→ **WHAT TO DO**
The records below are to be duplicated exactly as they appear.

┌─ SOURCE MATERIAL

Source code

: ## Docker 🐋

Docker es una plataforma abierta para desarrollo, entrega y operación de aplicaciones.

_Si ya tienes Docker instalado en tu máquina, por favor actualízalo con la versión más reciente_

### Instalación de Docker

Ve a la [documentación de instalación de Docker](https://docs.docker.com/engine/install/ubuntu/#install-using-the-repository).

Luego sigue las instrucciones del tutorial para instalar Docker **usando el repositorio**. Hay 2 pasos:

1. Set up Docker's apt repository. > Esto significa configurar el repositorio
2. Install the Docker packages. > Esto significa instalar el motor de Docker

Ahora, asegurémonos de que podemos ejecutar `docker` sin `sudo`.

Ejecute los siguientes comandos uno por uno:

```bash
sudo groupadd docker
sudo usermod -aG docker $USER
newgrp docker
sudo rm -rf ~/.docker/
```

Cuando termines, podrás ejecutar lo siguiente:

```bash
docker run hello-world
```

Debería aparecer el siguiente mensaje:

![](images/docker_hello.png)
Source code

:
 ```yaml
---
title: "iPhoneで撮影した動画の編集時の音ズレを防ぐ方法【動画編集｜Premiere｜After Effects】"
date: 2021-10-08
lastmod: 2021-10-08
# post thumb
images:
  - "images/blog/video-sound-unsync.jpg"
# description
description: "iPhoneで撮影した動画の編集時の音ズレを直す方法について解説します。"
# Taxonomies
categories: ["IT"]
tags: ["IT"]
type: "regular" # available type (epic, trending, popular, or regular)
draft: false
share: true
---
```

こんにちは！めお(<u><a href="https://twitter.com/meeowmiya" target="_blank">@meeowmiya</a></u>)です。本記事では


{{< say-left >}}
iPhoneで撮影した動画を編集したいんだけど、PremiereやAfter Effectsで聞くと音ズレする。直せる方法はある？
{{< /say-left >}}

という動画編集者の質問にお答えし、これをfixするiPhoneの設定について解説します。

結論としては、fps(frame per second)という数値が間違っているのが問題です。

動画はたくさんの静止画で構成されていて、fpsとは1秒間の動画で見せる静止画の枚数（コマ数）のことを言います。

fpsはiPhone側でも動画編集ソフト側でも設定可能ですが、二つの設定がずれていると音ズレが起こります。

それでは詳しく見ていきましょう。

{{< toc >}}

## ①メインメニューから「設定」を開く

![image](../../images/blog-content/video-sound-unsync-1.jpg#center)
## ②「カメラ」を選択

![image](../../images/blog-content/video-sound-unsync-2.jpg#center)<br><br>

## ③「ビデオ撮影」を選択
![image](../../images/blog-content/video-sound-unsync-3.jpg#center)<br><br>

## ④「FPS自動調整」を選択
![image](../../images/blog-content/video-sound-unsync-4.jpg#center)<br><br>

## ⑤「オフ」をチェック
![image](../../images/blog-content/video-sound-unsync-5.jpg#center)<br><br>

└─

→ **ANSWER**
Source code

: ## Docker 🐋

Docker es una plataforma abierta para desarrollo, entrega y operación de aplicaciones.

_Si ya tienes Docker instalado en tu máquina, por favor actualízalo con la versión más reciente_

### Instalación de Docker

Ve a la [documentación de instalación de Docker](https://docs.docker.com/engine/install/ubuntu/#install-using-the-repository).

Luego sigue las instrucciones del tutorial para instalar Docker **usando el repositorio**. Hay 2 pasos:

1. Set up Docker's apt repository. > Esto significa configurar el repositorio
2. Install the Docker packages. > Esto significa instalar el motor de Docker

Ahora, asegurémonos de que podemos ejecutar `docker` sin `sudo`.

Ejecute los siguientes comandos uno por uno:

```bash
sudo groupadd docker
sudo usermod -aG docker $USER
newgrp docker
sudo rm -rf ~/.docker/
```

Cuando termines, podrás ejecutar lo siguiente:

```bash
docker run hello-world
```

Debería aparecer el siguiente mensaje:

![](images/docker_hello.png)
Source code

:
 ```yaml
---
title: "iPhoneで撮影した動画の編集時の音ズレを防ぐ方法【動画編集｜Premiere｜After Effects】"
date: 2021-10-08
lastmod: 2021-10-08
# post thumb
images:
  - "images/blog/video-sound-unsync.jpg"
# description
description: "iPhoneで撮影した動画の編集時の音ズレを直す方法について解説します。"
# Taxonomies
categories: ["IT"]
tags: ["IT"]
type: "regular" # available type (epic, trending, popular, or regular)
draft: false
share: true
---
```

こんにちは！めお(<u><a href="https://twitter.com/meeowmiya" target="_blank">@meeowmiya</a></u>)です。本記事では


{{< say-left >}}
iPhoneで撮影した動画を編集したいんだけど、PremiereやAfter Effectsで聞くと音ズレする。直せる方法はある？
{{< /say-left >}}

という動画編集者の質問にお答えし、これをfixするiPhoneの設定について解説します。

結論としては、fps(frame per second)という数値が間違っているのが問題です。

動画はたくさんの静止画で構成されていて、fpsとは1秒間の動画で見せる静止画の枚数（コマ数）のことを言います。

fpsはiPhone側でも動画編集ソフト側でも設定可能ですが、二つの設定がずれていると音ズレが起こります。

それでは詳しく見ていきましょう。

{{< toc >}}

## ①メインメニューから「設定」を開く

![image](../../images/blog-content/video-sound-unsync-1.jpg#center)
## ②「カメラ」を選択

![image](../../images/blog-content/video-sound-unsync-2.jpg#center)<br><br>

## ③「ビデオ撮影」を選択
![image](../../images/blog-content/video-sound-unsync-3.jpg#center)<br><br>

## ④「FPS自動調整」を選択
![image](../../images/blog-content/video-sound-unsync-4.jpg#center)<br><br>

## ⑤「オフ」をチェック
![image](../../images/blog-content/video-sound-unsync-5.jpg#center)<br><br>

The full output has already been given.